The 5 Secrets To Increasing Your Default Happiness Level
For years, psychological research was concentrated on bringing people from the negative, to the neutral. In recent years, a new branch of psychology has been founded and for once, happiness is in the spotlight.
But what is happiness? Some consider it to be winning the lottery, indulging in our favorite desserts, marrying the love of our life, witnessing the birth of a child, or even that new car or house you’ve been craving for. But neuroscientists, psychologists, economists and even Buddhist monks don't think so. Scientifically and philosophically, happiness is about living a meaningful life in which a person can utilize his/her gifts and time to living with thought and purpose. They’ve agreed that it’s more to depth, satisfaction and contentment rather than “bursting-with-glee”.
As we develop and strengthen our identities, the pursuit of happiness becomes a rather integral part of personal growth. The following are 5 tips to help boost your happiness levels up several notches:
1. Create healthy personal relationships. Happiness has been shown to be maximized when you feel that you are a part of a community. A positive psychology professor, Chris Peterson, says that making strong personal relationships is a crucial component of happiness. Strong relationships with parents, friends or spouses act as buffers against the effects of the inevitable downfalls and setbacks life throws in our path. So, right now, call up a friend and make a lunch date just to catch up, set aside some time each week for your family or take your loved one out for a romantic dinner. Just setting the foundation for spending time with people that matter to you is enough to make your heart feel lighter.
2. Look for something to do. An idle mind is the devil’s playground. But it also sets the foundation for depression and dissatisfaction. The actions that we take in achieving our goals can easily make us happy. And research has shown that it’s not achieving goals or crossing that finish line that is most rewarding to our well-being. Alternatively, it’s our focus on making the most of the present that truly enriches our lives. So find a hobby. It can be signing up for dance classes, learning to cook, or even volunteering at the nearby shelter. There are endless possibilities of something to do if we make the effort to look. All these activities don't just activate positive feelings within us, but they also suppress negative emotions that may crop up.
3. Perform a random act of kindness. Say "Hi" to the girl at the checkout counter, lend your neighbor a hand, or even set your best pal up on a blind date. When you do good, you usually feel good - and this really works. Our feelings are often a direct effect of our actions. When you bring happiness to others, it reflects internally as well.
4. Exercise. Numerous research has shown that exercise promotes the release of endorphins and many other neurotransmitters that our brains thrive on to make us feel good. Exercise is also extremely cathartic and it helps us “sweat out” our negative emotions and thoughts. So go for a run, a hike or sign up for some dance and yoga classes right now and watch as the amazing effects of exercise elevate your personal well-being.

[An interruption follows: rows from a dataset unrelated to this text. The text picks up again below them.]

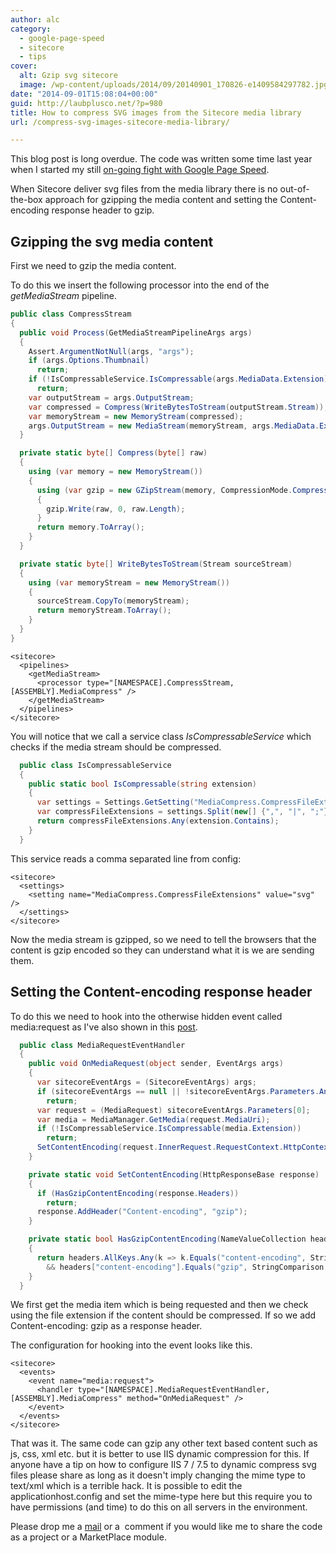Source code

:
 ```yaml
---
author: alc
category:
  - google-page-speed
  - sitecore
  - tips
cover:
  alt: Gzip svg sitecore
  image: /wp-content/uploads/2014/09/20140901_170826-e1409584297782.jpg
date: "2014-09-01T15:08:04+00:00"
guid: http://laubplusco.net/?p=980
title: How to compress SVG images from the Sitecore media library
url: /compress-svg-images-sitecore-media-library/

---
```

This blog post is long overdue. The code was written some time last year when I started my still [on-going fight with Google Page Speed](/category/google-page-speed/).

When Sitecore deliver svg files from the media library there is no out-of-the-box approach for gzipping the media content and setting the Content-encoding response header to gzip.

## Gzipping the svg media content

First we need to gzip the media content.

To do this we insert the following processor into the end of the _getMediaStream_ pipeline.

```c#
public class CompressStream
{
  public void Process(GetMediaStreamPipelineArgs args)
  {
    Assert.ArgumentNotNull(args, "args");
    if (args.Options.Thumbnail)
      return;
    if (!IsCompressableService.IsCompressable(args.MediaData.Extension))
      return;
    var outputStream = args.OutputStream;
    var compressed = Compress(WriteBytesToStream(outputStream.Stream));
    var memoryStream = new MemoryStream(compressed);
    args.OutputStream = new MediaStream(memoryStream, args.MediaData.Extension, outputStream.MediaItem);
  }

  private static byte[] Compress(byte[] raw)
  {
    using (var memory = new MemoryStream())
    {
      using (var gzip = new GZipStream(memory, CompressionMode.Compress, true))
      {
        gzip.Write(raw, 0, raw.Length);
      }
      return memory.ToArray();
    }
  }

  private static byte[] WriteBytesToStream(Stream sourceStream)
  {
    using (var memoryStream = new MemoryStream())
    {
      sourceStream.CopyTo(memoryStream);
      return memoryStream.ToArray();
    }
  }
}
```

```xhtml
<sitecore>
  <pipelines>
    <getMediaStream>
      <processor type="[NAMESPACE].CompressStream, [ASSEMBLY].MediaCompress" />
    </getMediaStream>
  </pipelines>
</sitecore>
```

You will notice that we call a service class _IsCompressableService_ which checks if the media stream should be compressed.

```c#
  public class IsCompressableService
  {
    public static bool IsCompressable(string extension)
    {
      var settings = Settings.GetSetting("MediaCompress.CompressFileExtensions", "svg");
      var compressFileExtensions = settings.Split(new[] {",", "|", ";"}, StringSplitOptions.RemoveEmptyEntries);
      return compressFileExtensions.Any(extension.Contains);
    }
  }
```

This service reads a comma separated line from config:

```xhtml
<sitecore>
  <settings>
    <setting name="MediaCompress.CompressFileExtensions" value="svg" />
  </settings>
</sitecore>
```

Now the media stream is gzipped, so we need to tell the browsers that the content is gzip encoded so they can understand what it is we are sending them.

## Setting the Content-encoding response header

To do this we need to hook into the otherwise hidden event called media:request as I've also shown in this [post](/changing-a-pdf-on-the-fly-using-sitecore-media-request/ "Changing a PDF on the fly using Sitecore Media Request").

```c#
  public class MediaRequestEventHandler
  {
    public void OnMediaRequest(object sender, EventArgs args)
    {
      var sitecoreEventArgs = (SitecoreEventArgs) args;
      if (sitecoreEventArgs == null || !sitecoreEventArgs.Parameters.Any())
        return;
      var request = (MediaRequest) sitecoreEventArgs.Parameters[0];
      var media = MediaManager.GetMedia(request.MediaUri);
      if (!IsCompressableService.IsCompressable(media.Extension))
        return;
      SetContentEncoding(request.InnerRequest.RequestContext.HttpContext.Response);
    }

    private static void SetContentEncoding(HttpResponseBase response)
    {
      if (HasGzipContentEncoding(response.Headers))
        return;
      response.AddHeader("Content-encoding", "gzip");
    }

    private static bool HasGzipContentEncoding(NameValueCollection headers)
    {
      return headers.AllKeys.Any(k => k.Equals("content-encoding", StringComparison.InvariantCultureIgnoreCase))
        && headers["content-encoding"].Equals("gzip", StringComparison.InvariantCultureIgnoreCase);
    }
  }
```

We first get the media item which is being requested and then we check using the file extension if the content should be compressed. If so we add Content-encoding: gzip as a response header.

The configuration for hooking into the event looks like this.

```xhtml
<sitecore>
  <events>
    <event name="media:request">
      <handler type="[NAMESPACE].MediaRequestEventHandler, [ASSEMBLY].MediaCompress" method="OnMediaRequest" />
    </event>
  </events>
</sitecore>
```

That was it. The same code can gzip any other text based content such as js, css, xml etc. but it is better to use IIS dynamic compression for this. If anyone have a tip on how to configure IIS 7 / 7.5 to dynamic compress svg files please share as long as it doesn't imply changing the mime type to text/xml which is a terrible hack. It is possible to edit the applicationhost.config and set the mime-type here but this require you to have permissions (and time) to do this on all servers in the environment.

Please drop me a [mail](mailto:anders.laub@gmail.com) or a  comment if you would like me to share the code as a project or a MarketPlace module.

5. Do the gratitude dance. We often place a disproportionate amount of our attention on the negative occurrences in our life. The amount of time we spend reflecting on our successes and positives is surprisingly dismal. we need to strike a healthy balance in allocating our personal awareness. While its important to be aware of the bad so that we can actively correct it, reflecting on the good is almost as, if not more, important. So make gratitude reflection a daily exercise. You’ll find that consistent awareness placed on voicing gratitude daily will affect your emotional happiness extremely positively.
It’s important for us to remember that we’re responsible for our own happiness and personal growth. Dependency on external factors for happiness may offer only temporary mood boosts. In the long run, it's the internal reprogramming of what we choose to perceive that makes a true difference.
With that being said, it's rather damaging to expect ourselves to be happy all the time. Instead, we should embrace the broad spectrum of human emotions that we’ve been gifted with and not fear, nor be embarrassed by them. Humans are remarkably adaptable creatures and happiness is not forever elusive. By fixing our internal default level of happiness, we’re helping ourselves bounce back much easier whenever we’re faced with personal setbacks.